### THE PROBLEM:
From the first line to the last, write out the data below exactly.

** Opening PROVIDED INFORMATION block **

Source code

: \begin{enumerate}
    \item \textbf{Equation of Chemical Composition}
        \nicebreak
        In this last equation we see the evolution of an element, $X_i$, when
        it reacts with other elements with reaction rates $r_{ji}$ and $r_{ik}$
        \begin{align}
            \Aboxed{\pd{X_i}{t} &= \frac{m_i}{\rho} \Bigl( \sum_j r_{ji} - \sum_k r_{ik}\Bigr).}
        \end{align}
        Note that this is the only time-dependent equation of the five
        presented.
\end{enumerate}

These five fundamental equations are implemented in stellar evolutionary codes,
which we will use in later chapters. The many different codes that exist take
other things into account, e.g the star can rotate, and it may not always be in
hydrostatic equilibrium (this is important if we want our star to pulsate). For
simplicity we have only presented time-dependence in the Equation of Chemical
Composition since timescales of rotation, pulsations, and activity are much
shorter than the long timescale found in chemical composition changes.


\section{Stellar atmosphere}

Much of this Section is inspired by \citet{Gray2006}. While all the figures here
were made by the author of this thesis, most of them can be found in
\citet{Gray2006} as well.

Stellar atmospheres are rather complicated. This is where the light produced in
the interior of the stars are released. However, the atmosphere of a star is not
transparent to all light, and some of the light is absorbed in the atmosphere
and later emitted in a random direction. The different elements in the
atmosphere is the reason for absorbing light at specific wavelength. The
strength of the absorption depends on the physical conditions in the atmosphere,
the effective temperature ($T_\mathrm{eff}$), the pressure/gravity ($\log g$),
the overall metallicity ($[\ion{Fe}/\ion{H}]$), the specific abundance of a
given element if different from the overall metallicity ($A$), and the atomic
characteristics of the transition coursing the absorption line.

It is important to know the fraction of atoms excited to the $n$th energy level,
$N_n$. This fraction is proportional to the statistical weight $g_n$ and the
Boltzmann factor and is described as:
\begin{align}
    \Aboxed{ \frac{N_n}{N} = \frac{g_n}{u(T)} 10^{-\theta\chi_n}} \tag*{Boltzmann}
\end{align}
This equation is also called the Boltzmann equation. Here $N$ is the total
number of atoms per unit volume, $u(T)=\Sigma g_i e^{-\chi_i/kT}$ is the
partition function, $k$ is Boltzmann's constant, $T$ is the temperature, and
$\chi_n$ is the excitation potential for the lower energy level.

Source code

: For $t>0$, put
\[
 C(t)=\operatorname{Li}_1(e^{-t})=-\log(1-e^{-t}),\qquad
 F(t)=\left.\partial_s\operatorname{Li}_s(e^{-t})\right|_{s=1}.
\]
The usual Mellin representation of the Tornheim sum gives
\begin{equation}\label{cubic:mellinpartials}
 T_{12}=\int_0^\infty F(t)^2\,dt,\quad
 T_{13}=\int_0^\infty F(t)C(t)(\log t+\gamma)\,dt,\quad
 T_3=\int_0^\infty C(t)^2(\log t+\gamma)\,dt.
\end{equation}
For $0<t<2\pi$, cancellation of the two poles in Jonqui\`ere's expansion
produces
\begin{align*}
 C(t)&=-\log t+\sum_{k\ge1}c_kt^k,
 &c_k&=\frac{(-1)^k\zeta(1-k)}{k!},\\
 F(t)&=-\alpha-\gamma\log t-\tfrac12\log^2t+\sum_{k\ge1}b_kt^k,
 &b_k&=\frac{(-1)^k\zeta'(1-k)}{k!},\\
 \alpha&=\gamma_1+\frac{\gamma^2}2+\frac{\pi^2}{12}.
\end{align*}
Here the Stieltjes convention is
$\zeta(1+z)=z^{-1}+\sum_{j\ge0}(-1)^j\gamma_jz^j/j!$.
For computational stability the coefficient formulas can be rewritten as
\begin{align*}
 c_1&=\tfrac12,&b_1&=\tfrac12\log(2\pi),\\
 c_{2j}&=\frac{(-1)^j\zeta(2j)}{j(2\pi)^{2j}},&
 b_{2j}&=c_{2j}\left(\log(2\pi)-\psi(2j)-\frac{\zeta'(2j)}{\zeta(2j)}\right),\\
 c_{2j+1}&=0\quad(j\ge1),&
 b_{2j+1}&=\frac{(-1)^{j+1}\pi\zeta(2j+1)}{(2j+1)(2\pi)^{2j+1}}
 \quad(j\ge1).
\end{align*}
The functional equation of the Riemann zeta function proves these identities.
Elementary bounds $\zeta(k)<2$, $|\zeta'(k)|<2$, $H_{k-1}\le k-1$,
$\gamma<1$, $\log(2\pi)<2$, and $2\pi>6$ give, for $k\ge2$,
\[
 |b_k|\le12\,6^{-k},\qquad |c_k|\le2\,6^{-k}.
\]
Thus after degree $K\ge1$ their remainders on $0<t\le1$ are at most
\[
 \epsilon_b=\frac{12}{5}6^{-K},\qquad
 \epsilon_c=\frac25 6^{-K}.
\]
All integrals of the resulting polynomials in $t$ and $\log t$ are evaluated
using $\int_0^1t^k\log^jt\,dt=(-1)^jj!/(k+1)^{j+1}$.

** Closing PROVIDED INFORMATION block **

### RESPONSE AREA:
Source code

: \begin{enumerate}
    \item \textbf{Equation of Chemical Composition}
        \nicebreak
        In this last equation we see the evolution of an element, $X_i$, when
        it reacts with other elements with reaction rates $r_{ji}$ and $r_{ik}$
        \begin{align}
            \Aboxed{\pd{X_i}{t} &= \frac{m_i}{\rho} \Bigl( \sum_j r_{ji} - \sum_k r_{ik}\Bigr).}
        \end{align}
        Note that this is the only time-dependent equation of the five
        presented.
\end{enumerate}

These five fundamental equations are implemented in stellar evolutionary codes,
which we will use in later chapters. The many different codes that exist take
other things into account, e.g the star can rotate, and it may not always be in
hydrostatic equilibrium (this is important if we want our star to pulsate). For
simplicity we have only presented time-dependence in the Equation of Chemical
Composition since timescales of rotation, pulsations, and activity are much
shorter than the long timescale found in chemical composition changes.


\section{Stellar atmosphere}

Much of this Section is inspired by \citet{Gray2006}. While all the figures here
were made by the author of this thesis, most of them can be found in
\citet{Gray2006} as well.

Stellar atmospheres are rather complicated. This is where the light produced in
the interior of the stars are released. However, the atmosphere of a star is not
transparent to all light, and some of the light is absorbed in the atmosphere
and later emitted in a random direction. The different elements in the
atmosphere is the reason for absorbing light at specific wavelength. The
strength of the absorption depends on the physical conditions in the atmosphere,
the effective temperature ($T_\mathrm{eff}$), the pressure/gravity ($\log g$),
the overall metallicity ($[\ion{Fe}/\ion{H}]$), the specific abundance of a
given element if different from the overall metallicity ($A$), and the atomic
characteristics of the transition coursing the absorption line.

It is important to know the fraction of atoms excited to the $n$th energy level,
$N_n$. This fraction is proportional to the statistical weight $g_n$ and the
Boltzmann factor and is described as:
\begin{align}
    \Aboxed{ \frac{N_n}{N} = \frac{g_n}{u(T)} 10^{-\theta\chi_n}} \tag*{Boltzmann}
\end{align}
This equation is also called the Boltzmann equation. Here $N$ is the total
number of atoms per unit volume, $u(T)=\Sigma g_i e^{-\chi_i/kT}$ is the
partition function, $k$ is Boltzmann's constant, $T$ is the temperature, and
$\chi_n$ is the excitation potential for the lower energy level.

Source code

: For $t>0$, put
\[
 C(t)=\operatorname{Li}_1(e^{-t})=-\log(1-e^{-t}),\qquad
 F(t)=\left.\partial_s\operatorname{Li}_s(e^{-t})\right|_{s=1}.
\]
The usual Mellin representation of the Tornheim sum gives
\begin{equation}\label{cubic:mellinpartials}
 T_{12}=\int_0^\infty F(t)^2\,dt,\quad
 T_{13}=\int_0^\infty F(t)C(t)(\log t+\gamma)\,dt,\quad
 T_3=\int_0^\infty C(t)^2(\log t+\gamma)\,dt.
\end{equation}
For $0<t<2\pi$, cancellation of the two poles in Jonqui\`ere's expansion
produces
\begin{align*}
 C(t)&=-\log t+\sum_{k\ge1}c_kt^k,
 &c_k&=\frac{(-1)^k\zeta(1-k)}{k!},\\
 F(t)&=-\alpha-\gamma\log t-\tfrac12\log^2t+\sum_{k\ge1}b_kt^k,
 &b_k&=\frac{(-1)^k\zeta'(1-k)}{k!},\\
 \alpha&=\gamma_1+\frac{\gamma^2}2+\frac{\pi^2}{12}.
\end{align*}
Here the Stieltjes convention is
$\zeta(1+z)=z^{-1}+\sum_{j\ge0}(-1)^j\gamma_jz^j/j!$.
For computational stability the coefficient formulas can be rewritten as
\begin{align*}
 c_1&=\tfrac12,&b_1&=\tfrac12\log(2\pi),\\
 c_{2j}&=\frac{(-1)^j\zeta(2j)}{j(2\pi)^{2j}},&
 b_{2j}&=c_{2j}\left(\log(2\pi)-\psi(2j)-\frac{\zeta'(2j)}{\zeta(2j)}\right),\\
 c_{2j+1}&=0\quad(j\ge1),&
 b_{2j+1}&=\frac{(-1)^{j+1}\pi\zeta(2j+1)}{(2j+1)(2\pi)^{2j+1}}
 \quad(j\ge1).
\end{align*}
The functional equation of the Riemann zeta function proves these identities.
Elementary bounds $\zeta(k)<2$, $|\zeta'(k)|<2$, $H_{k-1}\le k-1$,
$\gamma<1$, $\log(2\pi)<2$, and $2\pi>6$ give, for $k\ge2$,
\[
 |b_k|\le12\,6^{-k},\qquad |c_k|\le2\,6^{-k}.
\]
Thus after degree $K\ge1$ their remainders on $0<t\le1$ are at most
\[
 \epsilon_b=\frac{12}{5}6^{-K},\qquad
 \epsilon_c=\frac25 6^{-K}.
\]
All integrals of the resulting polynomials in $t$ and $\log t$ are evaluated
using $\int_0^1t^k\log^jt\,dt=(-1)^jj!/(k+1)^{j+1}$.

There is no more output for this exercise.